WORK INSTRUCTION: Retype all the records with nothing changed.

┌────────

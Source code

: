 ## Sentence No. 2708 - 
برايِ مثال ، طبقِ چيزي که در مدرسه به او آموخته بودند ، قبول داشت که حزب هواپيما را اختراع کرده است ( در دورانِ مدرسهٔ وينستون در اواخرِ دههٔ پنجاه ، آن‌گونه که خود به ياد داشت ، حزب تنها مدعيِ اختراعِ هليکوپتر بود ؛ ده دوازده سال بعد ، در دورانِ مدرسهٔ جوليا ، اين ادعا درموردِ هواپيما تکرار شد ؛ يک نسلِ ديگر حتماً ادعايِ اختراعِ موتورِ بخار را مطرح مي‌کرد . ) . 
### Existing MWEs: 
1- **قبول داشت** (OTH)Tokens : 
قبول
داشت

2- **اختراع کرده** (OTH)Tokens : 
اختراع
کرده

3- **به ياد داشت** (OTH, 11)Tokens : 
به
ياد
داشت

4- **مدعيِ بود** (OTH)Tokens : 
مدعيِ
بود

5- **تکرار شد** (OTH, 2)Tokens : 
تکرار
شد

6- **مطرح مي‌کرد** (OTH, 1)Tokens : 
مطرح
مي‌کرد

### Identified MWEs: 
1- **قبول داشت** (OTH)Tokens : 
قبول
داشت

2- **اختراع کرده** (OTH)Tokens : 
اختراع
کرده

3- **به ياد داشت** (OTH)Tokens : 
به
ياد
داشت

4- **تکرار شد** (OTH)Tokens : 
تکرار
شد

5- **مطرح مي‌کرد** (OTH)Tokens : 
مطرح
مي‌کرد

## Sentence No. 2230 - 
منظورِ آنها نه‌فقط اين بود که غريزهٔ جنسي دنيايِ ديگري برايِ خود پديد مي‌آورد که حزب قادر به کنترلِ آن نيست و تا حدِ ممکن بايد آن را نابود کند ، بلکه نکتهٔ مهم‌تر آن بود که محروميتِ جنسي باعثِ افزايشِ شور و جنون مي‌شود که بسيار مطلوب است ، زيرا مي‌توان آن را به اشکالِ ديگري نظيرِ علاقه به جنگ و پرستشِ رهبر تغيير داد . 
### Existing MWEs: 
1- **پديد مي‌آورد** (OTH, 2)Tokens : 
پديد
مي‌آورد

└────────

WRITTEN REPLY:
Source code

: ## Sentence No. 2708 - 
برايِ مثال ، طبقِ چيزي که در مدرسه به او آموخته بودند ، قبول داشت که حزب هواپيما را اختراع کرده است ( در دورانِ مدرسهٔ وينستون در اواخرِ دههٔ پنجاه ، آن‌گونه که خود به ياد داشت ، حزب تنها مدعيِ اختراعِ هليکوپتر بود ؛ ده دوازده سال بعد ، در دورانِ مدرسهٔ جوليا ، اين ادعا درموردِ هواپيما تکرار شد ؛ يک نسلِ ديگر حتماً ادعايِ اختراعِ موتورِ بخار را مطرح مي‌کرد . ) . 
### Existing MWEs: 
1- **قبول داشت** (OTH)Tokens : 
قبول
داشت

2- **اختراع کرده** (OTH)Tokens : 
اختراع
کرده

3- **به ياد داشت** (OTH, 11)Tokens : 
به
ياد
داشت

4- **مدعيِ بود** (OTH)Tokens : 
مدعيِ
بود

5- **تکرار شد** (OTH, 2)Tokens : 
تکرار
شد

6- **مطرح مي‌کرد** (OTH, 1)Tokens : 
مطرح
مي‌کرد

### Identified MWEs: 
1- **قبول داشت** (OTH)Tokens : 
قبول
داشت

2- **اختراع کرده** (OTH)Tokens : 
اختراع
کرده

3- **به ياد داشت** (OTH)Tokens : 
به
ياد
داشت

4- **تکرار شد** (OTH)Tokens : 
تکرار
شد

5- **مطرح مي‌کرد** (OTH)Tokens : 
مطرح
مي‌کرد

## Sentence No. 2230 - 
منظورِ آنها نه‌فقط اين بود که غريزهٔ جنسي دنيايِ ديگري برايِ خود پديد مي‌آورد که حزب قادر به کنترلِ آن نيست و تا حدِ ممکن بايد آن را نابود کند ، بلکه نکتهٔ مهم‌تر آن بود که محروميتِ جنسي باعثِ افزايشِ شور و جنون مي‌شود که بسيار مطلوب است ، زيرا مي‌توان آن را به اشکالِ ديگري نظيرِ علاقه به جنگ و پرستشِ رهبر تغيير داد . 
### Existing MWEs: 
1- **پديد مي‌آورد** (OTH, 2)Tokens : 
پديد
مي‌آورد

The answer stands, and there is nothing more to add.